*** Data shown

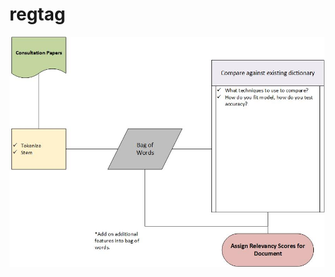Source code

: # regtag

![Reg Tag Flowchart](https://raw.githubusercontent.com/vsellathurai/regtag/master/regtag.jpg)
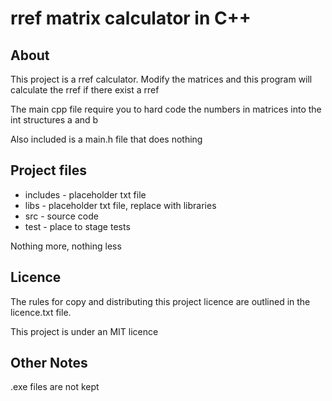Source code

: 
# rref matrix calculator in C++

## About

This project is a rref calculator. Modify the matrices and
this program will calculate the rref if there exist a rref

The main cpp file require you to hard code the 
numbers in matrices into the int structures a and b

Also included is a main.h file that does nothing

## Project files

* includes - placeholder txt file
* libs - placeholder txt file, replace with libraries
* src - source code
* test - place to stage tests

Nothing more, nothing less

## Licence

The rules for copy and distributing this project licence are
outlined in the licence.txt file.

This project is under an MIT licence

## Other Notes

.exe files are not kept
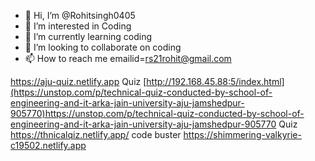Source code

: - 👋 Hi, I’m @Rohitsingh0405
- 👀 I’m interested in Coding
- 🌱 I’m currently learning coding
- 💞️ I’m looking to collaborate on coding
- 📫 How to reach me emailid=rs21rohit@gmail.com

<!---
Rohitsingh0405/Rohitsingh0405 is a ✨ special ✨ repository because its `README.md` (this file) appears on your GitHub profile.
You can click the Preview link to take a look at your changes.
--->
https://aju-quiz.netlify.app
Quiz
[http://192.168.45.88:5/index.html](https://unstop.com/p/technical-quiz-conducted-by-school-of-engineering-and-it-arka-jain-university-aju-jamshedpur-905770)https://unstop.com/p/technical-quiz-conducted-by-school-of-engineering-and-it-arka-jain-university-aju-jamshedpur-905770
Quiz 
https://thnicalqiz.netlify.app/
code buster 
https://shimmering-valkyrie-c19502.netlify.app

******

Task instructions: Only what runs from the line containing "You can click" through the final line of the entries above belongs in the answer, restated exactly.

Answer:
You can click the Preview link to take a look at your changes.
--->
https://aju-quiz.netlify.app
Quiz
[http://192.168.45.88:5/index.html](https://unstop.com/p/technical-quiz-conducted-by-school-of-engineering-and-it-arka-jain-university-aju-jamshedpur-905770)https://unstop.com/p/technical-quiz-conducted-by-school-of-engineering-and-it-arka-jain-university-aju-jamshedpur-905770
Quiz 
https://thnicalqiz.netlify.app/
code buster 
https://shimmering-valkyrie-c19502.netlify.app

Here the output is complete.